#### TASK DETAILS
Scan the entries for the word "with", and copy every line where it appears.

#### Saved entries

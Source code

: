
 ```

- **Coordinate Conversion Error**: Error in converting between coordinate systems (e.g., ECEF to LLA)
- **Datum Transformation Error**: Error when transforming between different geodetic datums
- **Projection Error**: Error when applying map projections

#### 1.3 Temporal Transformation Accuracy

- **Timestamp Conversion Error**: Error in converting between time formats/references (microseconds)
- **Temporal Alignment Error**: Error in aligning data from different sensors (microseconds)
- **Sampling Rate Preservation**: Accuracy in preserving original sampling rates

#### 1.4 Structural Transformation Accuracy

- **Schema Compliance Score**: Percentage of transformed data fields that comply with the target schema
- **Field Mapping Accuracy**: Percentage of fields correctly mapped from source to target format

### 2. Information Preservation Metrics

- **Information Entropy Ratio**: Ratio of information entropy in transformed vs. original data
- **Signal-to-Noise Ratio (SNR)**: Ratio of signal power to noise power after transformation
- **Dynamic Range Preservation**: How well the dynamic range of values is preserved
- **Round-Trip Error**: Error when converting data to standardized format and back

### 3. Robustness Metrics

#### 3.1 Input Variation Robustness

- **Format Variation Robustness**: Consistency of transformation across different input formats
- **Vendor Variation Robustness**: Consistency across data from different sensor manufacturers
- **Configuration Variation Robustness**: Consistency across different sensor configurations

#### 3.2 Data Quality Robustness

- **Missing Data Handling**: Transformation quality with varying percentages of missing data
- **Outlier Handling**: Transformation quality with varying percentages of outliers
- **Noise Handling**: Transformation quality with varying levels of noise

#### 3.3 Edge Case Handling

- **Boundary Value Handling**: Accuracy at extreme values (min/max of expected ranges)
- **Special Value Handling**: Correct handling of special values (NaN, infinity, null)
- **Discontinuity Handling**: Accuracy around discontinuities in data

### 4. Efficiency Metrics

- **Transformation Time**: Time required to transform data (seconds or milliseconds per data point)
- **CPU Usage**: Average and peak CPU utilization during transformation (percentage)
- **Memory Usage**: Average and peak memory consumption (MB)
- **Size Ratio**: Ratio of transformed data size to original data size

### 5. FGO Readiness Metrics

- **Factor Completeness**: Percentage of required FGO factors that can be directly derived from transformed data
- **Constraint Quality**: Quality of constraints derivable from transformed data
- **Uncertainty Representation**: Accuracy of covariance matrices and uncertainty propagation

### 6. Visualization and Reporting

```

#### EXPECTED ANSWER
- **Schema Compliance Score**: Percentage of transformed data fields that comply with the target schema
- **Missing Data Handling**: Transformation quality with varying percentages of missing data
- **Outlier Handling**: Transformation quality with varying percentages of outliers
- **Noise Handling**: Transformation quality with varying levels of noise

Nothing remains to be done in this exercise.